My personal life has interfered with how much I was able to give at work at many points in my life. Whether my energy levels were low because of my poor diet or I was worried about money because of my debt, I felt too crushed by outside forces and obligations to give my job my best self. These experiences aren't unique. Other people — maybe even some who work in your office — have even greater issues to contend with.

When we aren't whole and well as human beings, our capacity at work is limited. It's hard to be creative when you are worried about money or safety. This is why employee wellness is the missing piece to employee engagement. If our goal is to fully engage employees, we must start by making sure we have a whole and healthy employee to engage.

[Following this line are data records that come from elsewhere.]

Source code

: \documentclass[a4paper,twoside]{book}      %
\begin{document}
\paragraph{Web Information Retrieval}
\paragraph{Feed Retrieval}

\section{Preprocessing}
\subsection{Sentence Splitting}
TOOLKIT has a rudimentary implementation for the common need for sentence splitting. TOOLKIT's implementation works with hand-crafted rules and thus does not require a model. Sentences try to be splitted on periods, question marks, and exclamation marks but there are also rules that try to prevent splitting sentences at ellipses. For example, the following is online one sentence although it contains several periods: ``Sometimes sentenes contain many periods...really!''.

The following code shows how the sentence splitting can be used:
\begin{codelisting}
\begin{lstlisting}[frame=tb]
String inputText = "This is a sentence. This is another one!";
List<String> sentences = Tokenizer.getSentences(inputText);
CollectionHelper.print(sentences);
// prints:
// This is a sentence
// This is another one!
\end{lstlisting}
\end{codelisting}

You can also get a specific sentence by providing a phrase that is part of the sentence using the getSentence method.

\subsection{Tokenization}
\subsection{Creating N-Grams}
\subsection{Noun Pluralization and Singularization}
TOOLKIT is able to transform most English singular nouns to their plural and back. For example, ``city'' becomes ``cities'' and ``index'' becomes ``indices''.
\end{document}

Achieving Employee Wellness

Employee wellness is traditionally viewed as an employee benefit or as a means to reduce health care utilization. While these are both reasonable motivations to invest in wellness, they overlook the most important factor: Employee wellness affects our employees' capacity to perform at work.

Excellent leaders want to create a work experience that fully engages employees and encourages them to willingly give us their best performance. If a person isn't fully well and able to meet their potential, these employee engagement efforts will never be realized.

Wellness isn't simply about improving physical health. It's about supporting each employee in achieving an overall sense of well-being. The Gallup-Sharecare Well-Being Index, a widely referenced measure of well-being and wellness, suggests there are five elements of well-being: purpose, social, financial, community and physical. To address these, make an effort to support employees in addressing real issues in their lives outside of work, such as by offering schedule flexibility, work-from-home programs, and mental health and/or financial advice hotlines.

Here are a few ideas for where to start.

1. Remove the phrase "work-related" from your vocabulary. We've convinced ourselves an artificial wall exists between work and personal. It never has. If you truly want the best from your people, embrace the idea that anything affecting employees is "work-related," whether it happens on the clock or not.

2. Provide resources and support to help employees find greater stability in their lives. Wellness is fundamentally about helping people feel more "well" and healthy. This often starts with reducing stress. Many of the biggest stressors are rooted in financial or relationship issues. To improve wellness, find or create ways to help employees understand and manage this stress by improving their financial management and relationship skills.

3. Ask employees how you can help. Once you've committed to wellness, the best way to find out how you can help employees is to ask them. Every person has some kind of aspiration related to feeling better — getting more sleep, losing a few pounds, having a better relationship with their teenager, and the list goes on. When you can support people in making progress on these individual aspirations, you'll be rewarded with improved engagement and loyalty.